Il s’attendait à ce que la vieille servante acceptât cette plaisanterie avec un sourire et fut quelque peu surpris de la voir rester très grave.

— Et supposons, monsieur, dit-elle en hésitant, que les esprits, eux, ne la lâchent pas ?

— Hein ! Qu’entendez-vous par là ?

— J’ai dit, répéta Élise, supposons que les esprits, eux, ne la lâchent pas ?

— Je pensais que vous ne croyiez pas aux esprits, Élise ?

— Et c’est vrai que je n’y crois pas. Cependant…

— Eh bien ?

— C’est difficile à expliquer, monsieur. Vous voyez, moi j’ai toujours été d’avis que ces médiums, comme ils s’appellent, étaient simplement des escrocs qui tiraient profit de la douleur des bonnes âmes ayant perdu des êtres chers. Mais madame n’est pas comme ça. Madame est bonne. Madame est honnête et…

Elle baissa la voix et parla sur un ton de crainte respectueuse.

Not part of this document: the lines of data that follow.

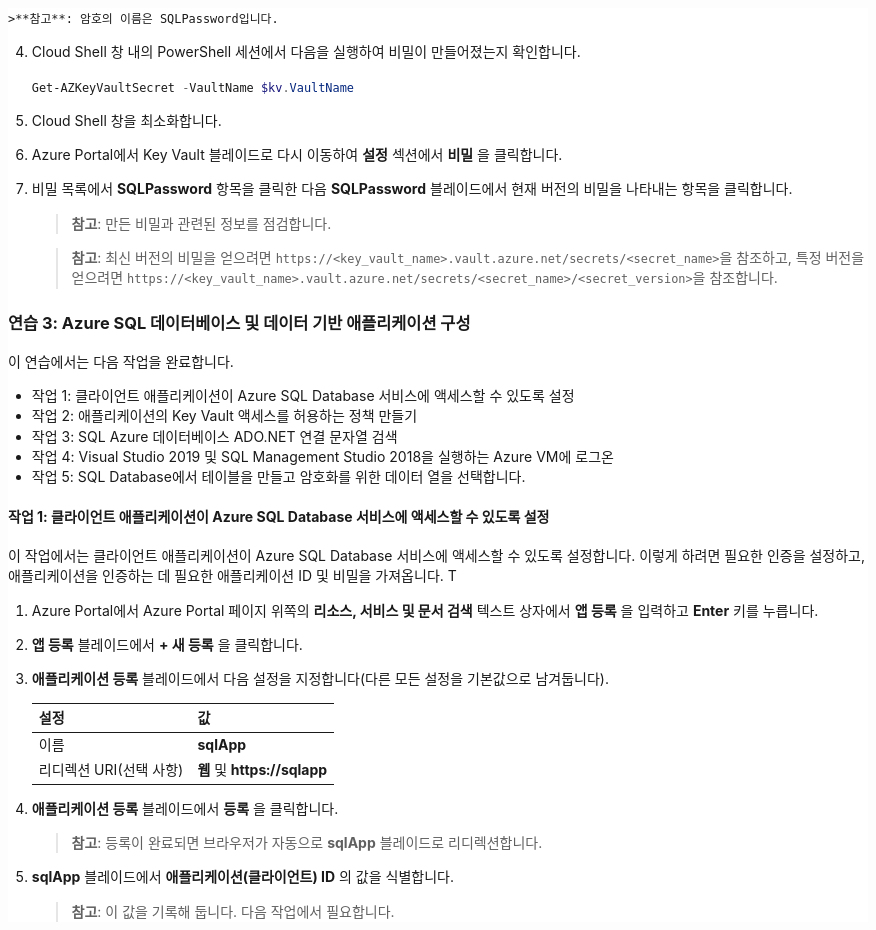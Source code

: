     >**참고**: 암호의 이름은 SQLPassword입니다. 

4.  Cloud Shell 창 내의 PowerShell 세션에서 다음을 실행하여 비밀이 만들어졌는지 확인합니다.

    ```powershell
    Get-AZKeyVaultSecret -VaultName $kv.VaultName
    ```

5. Cloud Shell 창을 최소화합니다. 

6. Azure Portal에서 Key Vault 블레이드로 다시 이동하여 **설정** 섹션에서 **비밀** 을 클릭합니다.

7. 비밀 목록에서 **SQLPassword** 항목을 클릭한 다음 **SQLPassword** 블레이드에서 현재 버전의 비밀을 나타내는 항목을 클릭합니다.

    >**참고**: 만든 비밀과 관련된 정보를 점검합니다.

    >**참고**: 최신 버전의 비밀을 얻으려면 `https://<key_vault_name>.vault.azure.net/secrets/<secret_name>`을 참조하고, 특정 버전을 얻으려면 `https://<key_vault_name>.vault.azure.net/secrets/<secret_name>/<secret_version>`을 참조합니다.


### <a name="exercise-3-configure-an-azure-sql-database-and-a-data-driven-application"></a>연습 3: Azure SQL 데이터베이스 및 데이터 기반 애플리케이션 구성

이 연습에서는 다음 작업을 완료합니다.

- 작업 1: 클라이언트 애플리케이션이 Azure SQL Database 서비스에 액세스할 수 있도록 설정
- 작업 2: 애플리케이션의 Key Vault 액세스를 허용하는 정책 만들기
- 작업 3: SQL Azure 데이터베이스 ADO.NET 연결 문자열 검색 
- 작업 4: Visual Studio 2019 및 SQL Management Studio 2018을 실행하는 Azure VM에 로그온
- 작업 5: SQL Database에서 테이블을 만들고 암호화를 위한 데이터 열을 선택합니다.


#### <a name="task-1-enable-a-client-application-to-access-the-azure-sql-database-service"></a>작업 1: 클라이언트 애플리케이션이 Azure SQL Database 서비스에 액세스할 수 있도록 설정 

이 작업에서는 클라이언트 애플리케이션이 Azure SQL Database 서비스에 액세스할 수 있도록 설정합니다. 이렇게 하려면 필요한 인증을 설정하고, 애플리케이션을 인증하는 데 필요한 애플리케이션 ID 및 비밀을 가져옵니다. T

1. Azure Portal에서 Azure Portal 페이지 위쪽의 **리소스, 서비스 및 문서 검색** 텍스트 상자에서 **앱 등록** 을 입력하고 **Enter** 키를 누릅니다.

2. **앱 등록** 블레이드에서 **+ 새 등록** 을 클릭합니다. 

3. **애플리케이션 등록** 블레이드에서 다음 설정을 지정합니다(다른 모든 설정을 기본값으로 남겨둡니다).

    |설정|값|
    |----|----|
    |이름|**sqlApp**|
    |리디렉션 URI(선택 사항)|**웹** 및 **https://sqlapp**|

4. **애플리케이션 등록** 블레이드에서 **등록** 을 클릭합니다. 

    >**참고**: 등록이 완료되면 브라우저가 자동으로 **sqlApp** 블레이드로 리디렉션합니다. 

5. **sqlApp** 블레이드에서 **애플리케이션(클라이언트) ID** 의 값을 식별합니다. 

    >**참고**: 이 값을 기록해 둡니다. 다음 작업에서 필요합니다.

— Il se passe des choses. Je ne sais pas quoi, mais j’ai peur. Et ce dont je suis certaine, monsieur, c’est que tout ça n’est pas juste. C’est contre la nature et contre le Bon Dieu, aussi il faudra bien qu’un de ces jours quelqu’un paye pour tout ceci.

Quittant son fauteuil, Raoul s’approcha d’elle et lui tapota l’épaule.

— Calmez-vous, ma bonne Élise, dit-il en souriant. Tenez, je vais vous annoncer une bonne nouvelle. Aujourd’hui ce sera la dernière séance. Après, il n’y en aura plus.

— Donc il y en a encore une aujourd’hui ? demanda la vieille servante d’un air méfiant.

— La dernière, Élise, certainement la dernière.

Élise secoua la tête, consternée.

— Madame n’est pas en état… commença-t-elle.

Mais elle s’interrompit, car la porte s’ouvrait et une grande femme blonde entra. Elle était svelte et gracieuse, avec un visage de Madone de Botticelli. La figure de Raoul s’éclaira. Immédiatement Élise opéra une retraite discrète.

— Simone !

Raoul saisit les deux longues mains blanches de la jeune femme et les porta à ses lèvres, l’une après l’autre. Elle murmura le nom du jeune homme avec beaucoup de douceur.

— Raoul, mon chéri !

Une fois de plus il lui baisa les mains, puis scruta son visage d’un regard intense.

— Simone, comme vous êtes pâle ! Élise m’avait dit que vous vous reposiez. Vous n’êtes pas malade, mon adorée ?

— Non, pas malade…

Elle hésita. Il la conduisit vers le divan et prit place à ses côtés.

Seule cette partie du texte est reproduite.